PET technique reduces motion artifacts in brain imaging

July 15, 2005

A technique using a commercially available optical tracking system helps counter motion artifacts in neurological PET studies, according to a study published in the June issue of the Journal of Nuclear Medicine.

A technique using a commercially available optical tracking system helps counter motion artifacts in neurological PET studies, according to a study published in the June issue of the Journal of Nuclear Medicine.

Brain PET examinations are lengthy, making head motion inside the scanner inevitable. This leads to poor resolution, if not erroneous data interpretation. Several schemes for motion correction have been proposed with varied degrees of success. But most have been tested only on phantoms or non-neurological studies.

Australian and German investigators assessed motion artifact correction in six human subjects undergoing PET scanning of neuroreceptor binding. They used a multiple-acquisition frame (MAF) method supported by a motion-tracking system that targets special body markers with infrared light. These markers are attached to a cap or gogglelike accessory that covers the patient's skull during scanning.

The MAF-based motion correction method successfully reduced blurry PET images and statistical noise from parametric maps, which involve data analysis charts displayed along with serial FDG-PET images.

The researchers monitored the effect of motion on parametric images of the brain's distribution volume ratio (DVR), a noninvasive method to look into the diagnosis and management of psychiatric disorders. DVR images correlate with the binding potential of the receptor ligand F-18 altanserin.

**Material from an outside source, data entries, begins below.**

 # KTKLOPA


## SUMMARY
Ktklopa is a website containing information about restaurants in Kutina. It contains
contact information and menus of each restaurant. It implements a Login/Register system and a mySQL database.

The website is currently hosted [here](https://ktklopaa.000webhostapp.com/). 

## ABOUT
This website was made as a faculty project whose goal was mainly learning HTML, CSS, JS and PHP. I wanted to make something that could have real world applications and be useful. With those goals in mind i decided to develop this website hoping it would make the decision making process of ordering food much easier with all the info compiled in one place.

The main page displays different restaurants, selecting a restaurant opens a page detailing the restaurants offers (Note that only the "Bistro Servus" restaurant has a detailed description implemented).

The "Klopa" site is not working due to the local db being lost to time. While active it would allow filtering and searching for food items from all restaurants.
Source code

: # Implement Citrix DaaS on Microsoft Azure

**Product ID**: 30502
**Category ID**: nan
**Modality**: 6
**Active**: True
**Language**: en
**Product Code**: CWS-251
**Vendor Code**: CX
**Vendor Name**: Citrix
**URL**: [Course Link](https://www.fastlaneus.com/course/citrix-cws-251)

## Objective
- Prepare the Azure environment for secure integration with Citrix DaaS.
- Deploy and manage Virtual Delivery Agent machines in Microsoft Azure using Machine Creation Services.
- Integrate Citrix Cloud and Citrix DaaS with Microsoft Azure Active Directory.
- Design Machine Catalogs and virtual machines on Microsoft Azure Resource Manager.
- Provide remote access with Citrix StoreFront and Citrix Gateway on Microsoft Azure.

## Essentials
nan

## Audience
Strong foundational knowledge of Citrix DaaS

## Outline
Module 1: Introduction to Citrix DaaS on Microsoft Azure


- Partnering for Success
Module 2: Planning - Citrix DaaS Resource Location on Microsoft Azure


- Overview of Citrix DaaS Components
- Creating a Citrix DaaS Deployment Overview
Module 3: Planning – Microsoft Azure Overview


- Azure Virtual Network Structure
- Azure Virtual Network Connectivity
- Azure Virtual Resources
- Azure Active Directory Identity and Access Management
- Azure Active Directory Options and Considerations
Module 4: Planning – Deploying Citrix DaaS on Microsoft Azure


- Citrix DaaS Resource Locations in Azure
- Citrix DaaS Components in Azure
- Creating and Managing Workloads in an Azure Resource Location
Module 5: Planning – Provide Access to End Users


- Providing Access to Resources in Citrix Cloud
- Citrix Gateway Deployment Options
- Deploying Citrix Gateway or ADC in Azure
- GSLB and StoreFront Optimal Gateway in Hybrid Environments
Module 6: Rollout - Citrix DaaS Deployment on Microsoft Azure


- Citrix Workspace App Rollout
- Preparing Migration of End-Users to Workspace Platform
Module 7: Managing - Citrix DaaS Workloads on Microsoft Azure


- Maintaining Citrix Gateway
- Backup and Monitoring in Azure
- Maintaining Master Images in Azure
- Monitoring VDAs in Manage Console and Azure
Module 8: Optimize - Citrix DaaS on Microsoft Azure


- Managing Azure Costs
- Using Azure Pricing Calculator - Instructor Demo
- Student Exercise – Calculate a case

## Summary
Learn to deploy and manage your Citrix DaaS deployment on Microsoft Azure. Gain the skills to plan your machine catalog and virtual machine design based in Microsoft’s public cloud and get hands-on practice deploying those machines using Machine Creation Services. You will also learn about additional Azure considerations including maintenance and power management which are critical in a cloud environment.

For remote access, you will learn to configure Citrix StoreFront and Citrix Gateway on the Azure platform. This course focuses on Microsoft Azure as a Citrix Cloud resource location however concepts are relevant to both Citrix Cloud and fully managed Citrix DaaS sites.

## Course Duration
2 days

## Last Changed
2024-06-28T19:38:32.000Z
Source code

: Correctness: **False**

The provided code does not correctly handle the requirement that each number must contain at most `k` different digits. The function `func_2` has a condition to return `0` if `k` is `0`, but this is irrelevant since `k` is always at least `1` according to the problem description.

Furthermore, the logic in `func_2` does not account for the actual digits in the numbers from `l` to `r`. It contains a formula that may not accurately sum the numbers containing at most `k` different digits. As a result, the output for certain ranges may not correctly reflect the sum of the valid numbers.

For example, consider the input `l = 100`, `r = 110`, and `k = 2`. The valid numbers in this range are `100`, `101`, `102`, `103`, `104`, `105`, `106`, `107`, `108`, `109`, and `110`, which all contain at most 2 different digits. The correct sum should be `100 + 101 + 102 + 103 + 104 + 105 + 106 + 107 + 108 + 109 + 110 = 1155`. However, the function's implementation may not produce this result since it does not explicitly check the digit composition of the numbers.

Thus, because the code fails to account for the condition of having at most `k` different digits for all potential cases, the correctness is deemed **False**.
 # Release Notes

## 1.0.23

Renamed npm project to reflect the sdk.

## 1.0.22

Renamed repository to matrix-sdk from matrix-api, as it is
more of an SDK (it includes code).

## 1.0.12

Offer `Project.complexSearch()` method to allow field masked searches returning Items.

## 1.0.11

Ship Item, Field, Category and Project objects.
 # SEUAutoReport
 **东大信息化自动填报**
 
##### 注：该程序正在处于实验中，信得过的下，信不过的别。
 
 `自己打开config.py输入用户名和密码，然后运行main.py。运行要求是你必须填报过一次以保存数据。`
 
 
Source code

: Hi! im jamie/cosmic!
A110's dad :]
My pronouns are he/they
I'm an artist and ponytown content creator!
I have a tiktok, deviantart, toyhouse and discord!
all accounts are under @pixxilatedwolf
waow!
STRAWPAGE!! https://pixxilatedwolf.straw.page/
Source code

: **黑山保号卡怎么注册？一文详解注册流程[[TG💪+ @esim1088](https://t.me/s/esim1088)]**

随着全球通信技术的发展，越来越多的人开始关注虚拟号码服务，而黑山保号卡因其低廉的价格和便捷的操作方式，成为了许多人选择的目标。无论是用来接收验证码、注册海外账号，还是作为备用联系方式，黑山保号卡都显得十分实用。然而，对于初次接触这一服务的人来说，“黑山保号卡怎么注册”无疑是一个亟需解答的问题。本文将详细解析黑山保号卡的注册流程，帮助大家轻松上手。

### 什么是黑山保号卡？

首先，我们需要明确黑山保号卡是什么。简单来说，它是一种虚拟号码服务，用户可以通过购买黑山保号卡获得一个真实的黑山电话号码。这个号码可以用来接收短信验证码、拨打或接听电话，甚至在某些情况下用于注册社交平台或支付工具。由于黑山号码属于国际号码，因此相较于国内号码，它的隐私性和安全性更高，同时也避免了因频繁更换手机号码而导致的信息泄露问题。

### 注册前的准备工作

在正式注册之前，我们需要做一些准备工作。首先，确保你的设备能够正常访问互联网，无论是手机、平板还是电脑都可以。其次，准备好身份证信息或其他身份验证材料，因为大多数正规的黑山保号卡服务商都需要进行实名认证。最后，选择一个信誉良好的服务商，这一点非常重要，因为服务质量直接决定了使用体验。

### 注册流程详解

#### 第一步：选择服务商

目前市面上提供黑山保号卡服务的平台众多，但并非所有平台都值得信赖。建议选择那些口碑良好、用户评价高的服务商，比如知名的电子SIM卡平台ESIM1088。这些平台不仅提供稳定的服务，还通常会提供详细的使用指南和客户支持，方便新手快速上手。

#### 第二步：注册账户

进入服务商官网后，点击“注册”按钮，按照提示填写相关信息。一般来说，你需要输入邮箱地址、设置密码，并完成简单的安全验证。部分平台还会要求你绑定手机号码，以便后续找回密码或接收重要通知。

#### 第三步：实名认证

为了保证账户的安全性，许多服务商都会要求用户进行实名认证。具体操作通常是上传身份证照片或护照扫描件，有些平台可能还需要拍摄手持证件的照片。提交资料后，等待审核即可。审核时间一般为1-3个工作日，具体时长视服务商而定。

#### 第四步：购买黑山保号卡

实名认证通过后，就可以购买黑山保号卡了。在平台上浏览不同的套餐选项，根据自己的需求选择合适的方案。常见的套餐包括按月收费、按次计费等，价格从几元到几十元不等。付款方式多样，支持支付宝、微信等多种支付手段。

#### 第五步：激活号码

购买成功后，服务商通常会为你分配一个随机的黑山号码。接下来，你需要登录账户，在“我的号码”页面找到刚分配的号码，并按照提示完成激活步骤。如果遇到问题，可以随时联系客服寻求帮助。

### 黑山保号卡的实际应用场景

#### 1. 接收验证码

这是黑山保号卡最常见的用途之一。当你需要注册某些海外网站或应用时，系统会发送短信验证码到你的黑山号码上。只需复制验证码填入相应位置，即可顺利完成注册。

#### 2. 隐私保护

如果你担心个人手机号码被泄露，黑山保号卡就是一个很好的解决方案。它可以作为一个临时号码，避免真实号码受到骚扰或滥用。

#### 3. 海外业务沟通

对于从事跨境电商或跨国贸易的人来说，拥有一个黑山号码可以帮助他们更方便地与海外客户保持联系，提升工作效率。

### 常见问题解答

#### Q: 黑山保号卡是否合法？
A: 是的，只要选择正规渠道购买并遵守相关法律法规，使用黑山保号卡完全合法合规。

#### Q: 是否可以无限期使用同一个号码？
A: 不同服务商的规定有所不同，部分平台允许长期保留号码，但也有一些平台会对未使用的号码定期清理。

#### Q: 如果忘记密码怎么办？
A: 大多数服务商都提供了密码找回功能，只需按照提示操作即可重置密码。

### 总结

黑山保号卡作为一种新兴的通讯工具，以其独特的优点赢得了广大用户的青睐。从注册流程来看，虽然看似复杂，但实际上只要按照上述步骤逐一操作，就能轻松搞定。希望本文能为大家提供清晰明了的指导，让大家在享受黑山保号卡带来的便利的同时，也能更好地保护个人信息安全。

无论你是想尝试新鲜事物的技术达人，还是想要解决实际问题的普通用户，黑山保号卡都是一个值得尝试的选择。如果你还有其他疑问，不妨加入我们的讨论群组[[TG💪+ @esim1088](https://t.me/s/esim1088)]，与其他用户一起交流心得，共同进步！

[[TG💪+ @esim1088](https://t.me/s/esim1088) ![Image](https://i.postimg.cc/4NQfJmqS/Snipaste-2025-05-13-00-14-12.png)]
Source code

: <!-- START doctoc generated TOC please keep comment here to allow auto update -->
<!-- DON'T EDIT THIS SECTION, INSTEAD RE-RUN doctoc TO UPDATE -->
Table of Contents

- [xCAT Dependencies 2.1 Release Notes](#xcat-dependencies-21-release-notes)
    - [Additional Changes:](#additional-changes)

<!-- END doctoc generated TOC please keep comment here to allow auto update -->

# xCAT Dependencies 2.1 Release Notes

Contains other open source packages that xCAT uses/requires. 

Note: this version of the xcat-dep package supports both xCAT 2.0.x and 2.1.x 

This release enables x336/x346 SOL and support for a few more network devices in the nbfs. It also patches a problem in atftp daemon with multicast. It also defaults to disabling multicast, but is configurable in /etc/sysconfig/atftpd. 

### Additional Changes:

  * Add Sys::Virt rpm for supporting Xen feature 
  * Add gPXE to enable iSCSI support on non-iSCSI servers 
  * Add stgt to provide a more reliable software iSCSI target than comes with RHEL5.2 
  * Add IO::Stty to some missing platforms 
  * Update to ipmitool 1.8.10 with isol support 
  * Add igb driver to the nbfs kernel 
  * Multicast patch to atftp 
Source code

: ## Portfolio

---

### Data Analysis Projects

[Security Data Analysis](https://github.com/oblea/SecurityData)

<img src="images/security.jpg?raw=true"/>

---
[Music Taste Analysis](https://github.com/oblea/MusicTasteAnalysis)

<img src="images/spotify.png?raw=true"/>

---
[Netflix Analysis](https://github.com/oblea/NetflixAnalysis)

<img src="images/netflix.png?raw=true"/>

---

DVR images of F-18 altanserin PET scans showed a number of movement-related artifacts that appeared as discontinuities and small spots at the border between gray and white matter and at the outer border of gray matter. MAF eliminated all of these artifacts.

The MAF technique consists of short time frames recombined into a longer, motion-corrected sequence. But MAF isn't perfect. Neither coregistration nor scatter correction can take place if the time frames are too short. And the technique can make scanning and interpretation time-consuming. Further studies should examine the pros and cons of the MAF and similar methods and their impact on the interpretation of parametric PET images, the researchers said.

The motion-tracking device used in combination with motion-correction software and parametric DVR helped to improve brain PET considerably and to avoid calculation errors that are likely to occur using conventional methods, they said.